Without fear. In childlike confidence and boldness before God. And before men too. A freedom from fear in every difficulty, because having learnt to know that God works all in us we can trust Him to work all for us and through us.

Before Him. With His continued unceasing presence all the day, as the unceasing security of our obedience and our fearlessness, the never failing secret of our being sanctified wholly.

All our days. Not only all the day for one day, but for every day, because Jesus is a High Priest in the power of an endless life, and the mighty operation of God as promised in the Covenant is as unchanging as is God Himself.
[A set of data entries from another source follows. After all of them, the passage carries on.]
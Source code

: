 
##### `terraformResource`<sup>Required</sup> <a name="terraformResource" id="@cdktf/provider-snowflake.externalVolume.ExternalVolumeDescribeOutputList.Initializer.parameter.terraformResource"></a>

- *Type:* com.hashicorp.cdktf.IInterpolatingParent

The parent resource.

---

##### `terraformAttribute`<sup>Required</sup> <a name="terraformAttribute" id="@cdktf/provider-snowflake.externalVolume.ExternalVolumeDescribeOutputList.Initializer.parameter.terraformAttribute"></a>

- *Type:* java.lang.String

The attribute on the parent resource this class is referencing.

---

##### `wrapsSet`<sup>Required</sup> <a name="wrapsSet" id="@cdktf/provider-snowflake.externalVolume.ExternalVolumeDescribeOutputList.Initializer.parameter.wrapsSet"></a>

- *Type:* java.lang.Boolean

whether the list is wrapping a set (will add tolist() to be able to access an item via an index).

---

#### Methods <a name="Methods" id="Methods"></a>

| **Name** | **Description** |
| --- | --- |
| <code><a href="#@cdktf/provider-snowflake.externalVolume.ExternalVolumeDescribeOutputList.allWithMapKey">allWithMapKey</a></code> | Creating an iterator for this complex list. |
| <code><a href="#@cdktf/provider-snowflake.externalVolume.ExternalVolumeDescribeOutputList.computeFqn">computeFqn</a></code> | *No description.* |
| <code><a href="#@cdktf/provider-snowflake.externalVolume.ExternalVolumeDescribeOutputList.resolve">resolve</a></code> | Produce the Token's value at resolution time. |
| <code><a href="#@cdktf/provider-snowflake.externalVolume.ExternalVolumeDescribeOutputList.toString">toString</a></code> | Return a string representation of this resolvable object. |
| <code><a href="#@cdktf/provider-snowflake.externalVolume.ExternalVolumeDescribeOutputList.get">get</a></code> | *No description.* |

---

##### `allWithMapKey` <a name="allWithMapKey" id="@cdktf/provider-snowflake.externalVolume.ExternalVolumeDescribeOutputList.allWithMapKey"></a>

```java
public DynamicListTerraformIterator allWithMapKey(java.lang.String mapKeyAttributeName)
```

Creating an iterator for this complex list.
Is it not as if you begin to see that God's word does appear to mean more than you have ever conceived of or expected? It is well that it should be so. It is only when you begin to say, Glory to Him who is able to do exceeding abundantly above all we can ask or think, and expect God's almighty, supernatural, altogether immeasurable power and grace to work out the New Covenant life in you, and to make you holy, that you will really come to the place of helplessness and dependence where God can work.

I pray you, my Brother, do believe that God's word is true, and say with Zacharias, "Blessed be the Lord, the God of Israel, who bath visited His people, to remember HIS HOLY COVENANT, and to grant us, that we, being delivered from the hand of our enemies, should serve Him without fear, in holiness and righteousness before Him, all our days."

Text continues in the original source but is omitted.